▸ **PROBLEM DETAILS**: Every line that contains "baidu" must be located and copied from the data.

□ □ □ □

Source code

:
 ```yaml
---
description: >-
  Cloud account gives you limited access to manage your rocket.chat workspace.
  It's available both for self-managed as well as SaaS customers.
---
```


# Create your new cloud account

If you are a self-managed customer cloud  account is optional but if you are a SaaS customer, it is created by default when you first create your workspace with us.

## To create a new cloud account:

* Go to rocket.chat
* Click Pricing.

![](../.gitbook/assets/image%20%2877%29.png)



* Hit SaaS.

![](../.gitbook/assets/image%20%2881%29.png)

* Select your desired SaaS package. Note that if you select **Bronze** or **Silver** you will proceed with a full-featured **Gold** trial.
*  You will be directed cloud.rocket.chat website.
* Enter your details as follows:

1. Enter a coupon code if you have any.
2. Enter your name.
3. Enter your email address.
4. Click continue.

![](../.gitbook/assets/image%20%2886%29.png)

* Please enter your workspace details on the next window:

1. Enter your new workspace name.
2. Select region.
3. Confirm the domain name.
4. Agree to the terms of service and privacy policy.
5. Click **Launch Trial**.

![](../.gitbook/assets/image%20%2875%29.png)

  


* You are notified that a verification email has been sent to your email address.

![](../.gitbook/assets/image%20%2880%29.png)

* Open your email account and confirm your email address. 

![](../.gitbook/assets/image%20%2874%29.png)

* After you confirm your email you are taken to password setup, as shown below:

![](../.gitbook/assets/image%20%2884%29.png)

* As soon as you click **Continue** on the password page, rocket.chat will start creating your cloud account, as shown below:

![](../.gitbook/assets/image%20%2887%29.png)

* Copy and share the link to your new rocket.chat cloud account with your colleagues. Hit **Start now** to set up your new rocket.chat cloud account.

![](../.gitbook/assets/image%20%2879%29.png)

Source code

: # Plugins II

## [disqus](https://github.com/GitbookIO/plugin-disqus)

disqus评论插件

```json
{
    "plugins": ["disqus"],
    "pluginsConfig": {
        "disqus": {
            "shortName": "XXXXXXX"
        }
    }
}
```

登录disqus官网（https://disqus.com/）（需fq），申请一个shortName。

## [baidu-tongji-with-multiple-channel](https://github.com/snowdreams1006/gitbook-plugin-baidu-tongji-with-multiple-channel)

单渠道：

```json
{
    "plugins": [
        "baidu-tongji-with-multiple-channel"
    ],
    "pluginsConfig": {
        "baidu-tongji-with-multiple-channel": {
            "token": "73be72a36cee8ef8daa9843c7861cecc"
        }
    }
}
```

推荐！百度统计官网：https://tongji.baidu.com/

□ □ □ □

▸ **SOLVED EXERCISE**:
## [baidu-tongji-with-multiple-channel](https://github.com/snowdreams1006/gitbook-plugin-baidu-tongji-with-multiple-channel)
        "baidu-tongji-with-multiple-channel"
        "baidu-tongji-with-multiple-channel": {
推荐！百度统计官网：https://tongji.baidu.com/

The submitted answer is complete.